■ Problem requirements:
Every single entry needs to appear again exactly as given.

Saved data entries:
┏━━
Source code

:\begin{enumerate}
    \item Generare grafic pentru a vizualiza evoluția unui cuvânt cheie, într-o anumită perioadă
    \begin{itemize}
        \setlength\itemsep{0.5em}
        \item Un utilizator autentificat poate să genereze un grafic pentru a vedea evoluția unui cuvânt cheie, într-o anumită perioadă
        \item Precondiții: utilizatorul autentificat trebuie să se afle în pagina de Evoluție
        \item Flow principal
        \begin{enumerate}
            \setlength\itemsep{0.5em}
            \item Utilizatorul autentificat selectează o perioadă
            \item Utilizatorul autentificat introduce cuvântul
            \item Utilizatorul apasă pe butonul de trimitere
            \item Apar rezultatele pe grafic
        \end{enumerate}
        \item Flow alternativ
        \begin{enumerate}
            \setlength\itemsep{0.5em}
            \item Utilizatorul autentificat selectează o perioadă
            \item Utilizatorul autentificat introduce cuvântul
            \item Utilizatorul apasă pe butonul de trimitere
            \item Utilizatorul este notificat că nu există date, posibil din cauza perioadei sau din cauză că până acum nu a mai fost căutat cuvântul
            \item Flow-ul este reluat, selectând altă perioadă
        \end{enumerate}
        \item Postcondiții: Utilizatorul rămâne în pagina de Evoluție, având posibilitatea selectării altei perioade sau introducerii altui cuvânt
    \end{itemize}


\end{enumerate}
┗━━
■ Output for this exercise:
Source code

:\begin{enumerate}
    \item Generare grafic pentru a vizualiza evoluția unui cuvânt cheie, într-o anumită perioadă
    \begin{itemize}
        \setlength\itemsep{0.5em}
        \item Un utilizator autentificat poate să genereze un grafic pentru a vedea evoluția unui cuvânt cheie, într-o anumită perioadă
        \item Precondiții: utilizatorul autentificat trebuie să se afle în pagina de Evoluție
        \item Flow principal
        \begin{enumerate}
            \setlength\itemsep{0.5em}
            \item Utilizatorul autentificat selectează o perioadă
            \item Utilizatorul autentificat introduce cuvântul
            \item Utilizatorul apasă pe butonul de trimitere
            \item Apar rezultatele pe grafic
        \end{enumerate}
        \item Flow alternativ
        \begin{enumerate}
            \setlength\itemsep{0.5em}
            \item Utilizatorul autentificat selectează o perioadă
            \item Utilizatorul autentificat introduce cuvântul
            \item Utilizatorul apasă pe butonul de trimitere
            \item Utilizatorul este notificat că nu există date, posibil din cauza perioadei sau din cauză că până acum nu a mai fost căutat cuvântul
            \item Flow-ul este reluat, selectând altă perioadă
        \end{enumerate}
        \item Postcondiții: Utilizatorul rămâne în pagina de Evoluție, având posibilitatea selectării altei perioade sau introducerii altui cuvânt
    \end{itemize}


\end{enumerate}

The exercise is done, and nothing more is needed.